Exit thresholds change with the reduction factor \(\delta_{p}\) under \(\lambda_{f} \ne \lambda_{pN}\). The parameter values are \(\lambda_{f} = 1\), a \(\lambda_{pN} = 0.8\), b \(\lambda_{pN} = 0.5\), c \(\lambda_{pN} = 0.2\), and d \(\lambda_{pN} = 0.05\)

Let us begin with a special case of \(\lambda_{f} = \lambda_{pN}\). Figure 5 shows that \(x_{G} > x_{N,0}\) at \(\delta_{p} > 0.18\), and \(x_{G} < x_{N,0}\) at \(\delta_{p} < 0.18\). Thus, we represent the intersection point where \(\delta_{p} = 0.18\) as \(\delta_{pe}\).

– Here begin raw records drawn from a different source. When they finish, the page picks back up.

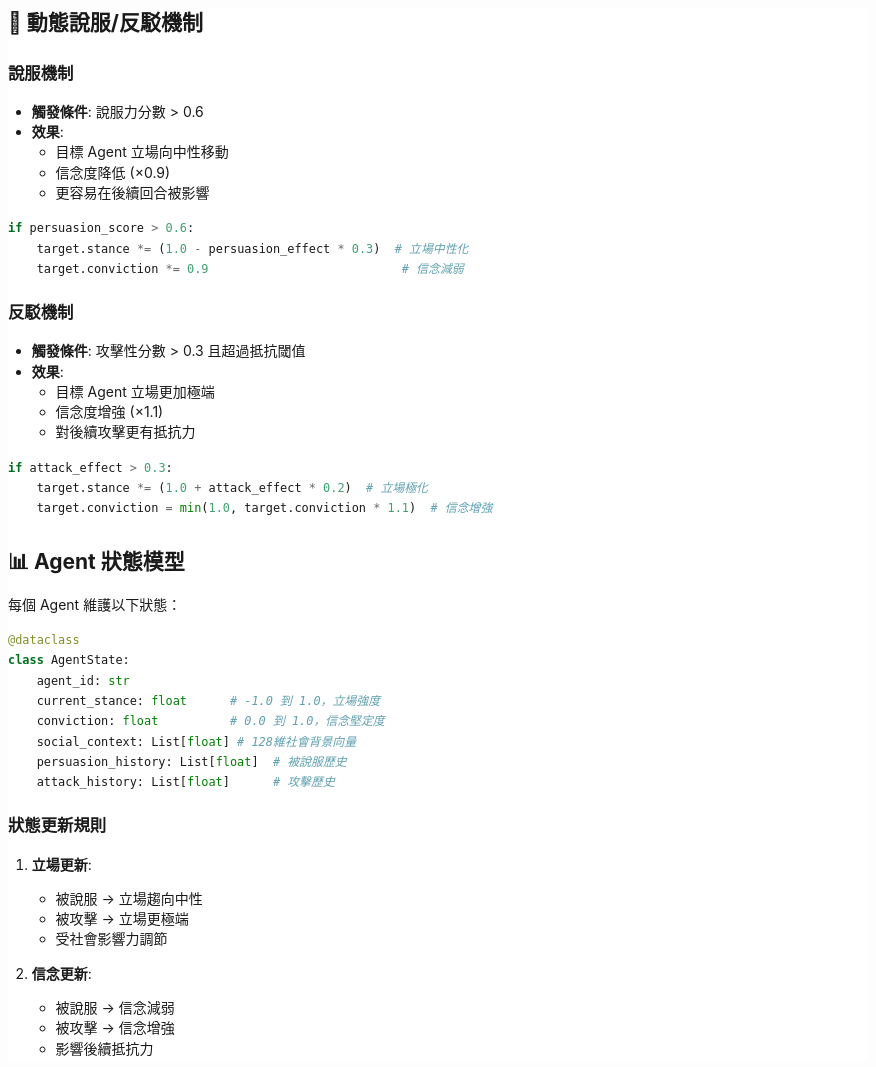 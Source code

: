 ## 🎯 動態說服/反駁機制

### 說服機制
- **觸發條件**: 說服力分數 > 0.6
- **效果**: 
  - 目標 Agent 立場向中性移動
  - 信念度降低 (×0.9)
  - 更容易在後續回合被影響

```python
if persuasion_score > 0.6:
    target.stance *= (1.0 - persuasion_effect * 0.3)  # 立場中性化
    target.conviction *= 0.9                           # 信念減弱
```

### 反駁機制
- **觸發條件**: 攻擊性分數 > 0.3 且超過抵抗閾值
- **效果**:
  - 目標 Agent 立場更加極端
  - 信念度增強 (×1.1)
  - 對後續攻擊更有抵抗力

```python
if attack_effect > 0.3:
    target.stance *= (1.0 + attack_effect * 0.2)  # 立場極化
    target.conviction = min(1.0, target.conviction * 1.1)  # 信念增強
```

## 📊 Agent 狀態模型

每個 Agent 維護以下狀態：

```python
@dataclass
class AgentState:
    agent_id: str
    current_stance: float      # -1.0 到 1.0，立場強度
    conviction: float          # 0.0 到 1.0，信念堅定度  
    social_context: List[float] # 128維社會背景向量
    persuasion_history: List[float]  # 被說服歷史
    attack_history: List[float]      # 攻擊歷史
```

### 狀態更新規則

1. **立場更新**:
   - 被說服 → 立場趨向中性
   - 被攻擊 → 立場更極端
   - 受社會影響力調節

2. **信念更新**:
   - 被說服 → 信念減弱
   - 被攻擊 → 信念增強
   - 影響後續抵抗力
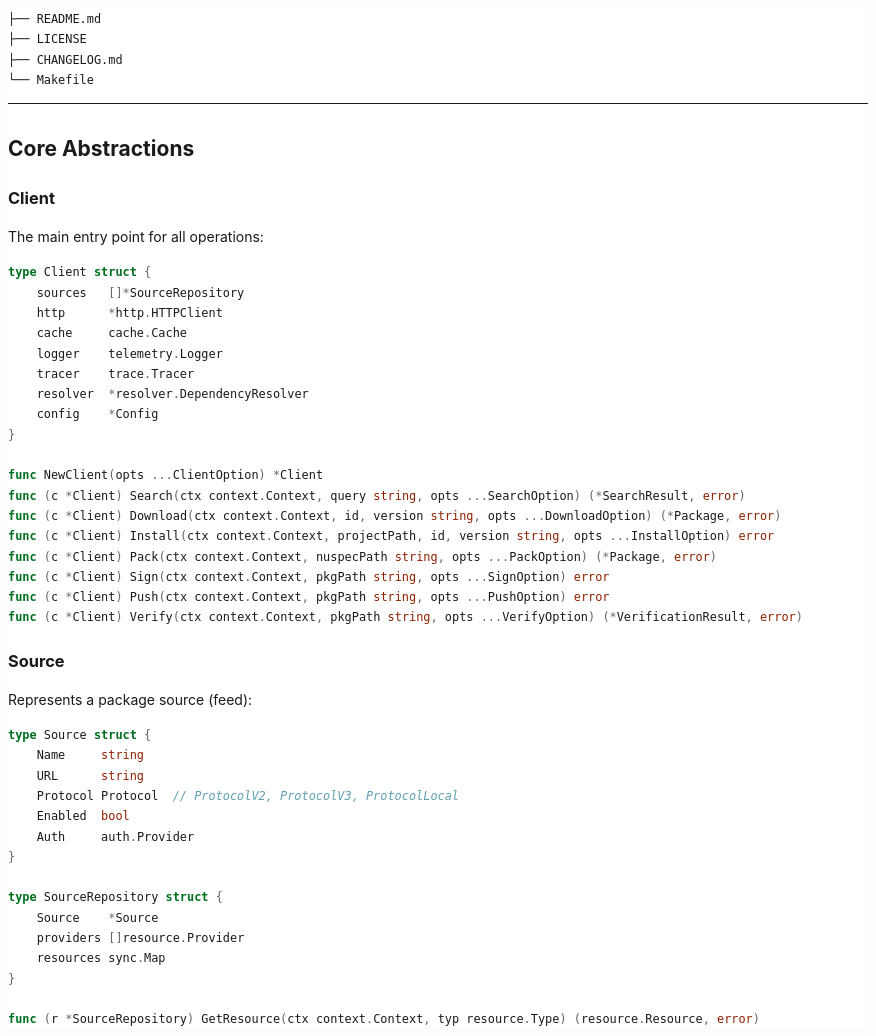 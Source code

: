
 ```
├── README.md
├── LICENSE
├── CHANGELOG.md
└── Makefile
```

---

## Core Abstractions

### Client

The main entry point for all operations:

```go
type Client struct {
    sources   []*SourceRepository
    http      *http.HTTPClient
    cache     cache.Cache
    logger    telemetry.Logger
    tracer    trace.Tracer
    resolver  *resolver.DependencyResolver
    config    *Config
}

func NewClient(opts ...ClientOption) *Client
func (c *Client) Search(ctx context.Context, query string, opts ...SearchOption) (*SearchResult, error)
func (c *Client) Download(ctx context.Context, id, version string, opts ...DownloadOption) (*Package, error)
func (c *Client) Install(ctx context.Context, projectPath, id, version string, opts ...InstallOption) error
func (c *Client) Pack(ctx context.Context, nuspecPath string, opts ...PackOption) (*Package, error)
func (c *Client) Sign(ctx context.Context, pkgPath string, opts ...SignOption) error
func (c *Client) Push(ctx context.Context, pkgPath string, opts ...PushOption) error
func (c *Client) Verify(ctx context.Context, pkgPath string, opts ...VerifyOption) (*VerificationResult, error)
```

### Source

Represents a package source (feed):

```go
type Source struct {
    Name     string
    URL      string
    Protocol Protocol  // ProtocolV2, ProtocolV3, ProtocolLocal
    Enabled  bool
    Auth     auth.Provider
}

type SourceRepository struct {
    Source    *Source
    providers []resource.Provider
    resources sync.Map
}

func (r *SourceRepository) GetResource(ctx context.Context, typ resource.Type) (resource.Resource, error)
```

We find that when \(\delta_{p} = \delta_{f} = 0.7\) (i.e., we do not distinguish between two kinds of time inconsistencies), our model evolves as the case of Grenadier and Wang (2007), and the exit threshold of the time-point-inconsistent venture capitalist is strictly greater than that of the naïve venture capitalist. Nevertheless, we note that when \(\delta_{p} < \delta_{pe}\), the naïve venture capitalist abnormally exits later than the time-point-inconsistent venture capitalists. In this case, the time-point-inconsistent venture capitalist faces the powerful but distant VC fund’s expiration pressure. In contrast, the naïve venture capitalist also faces the above expiration pressure but faces a low degree of pressure from time-flow inconsistency in the first place. For the naïve venture capitalist, the future self caused by time-flow inconsistency may act as a buffer against the detrimental effect, thus weakening the impact of time-point inconsistency. We further test this inference by comparing the exit thresholds of naïve and sophisticated venture capitalists.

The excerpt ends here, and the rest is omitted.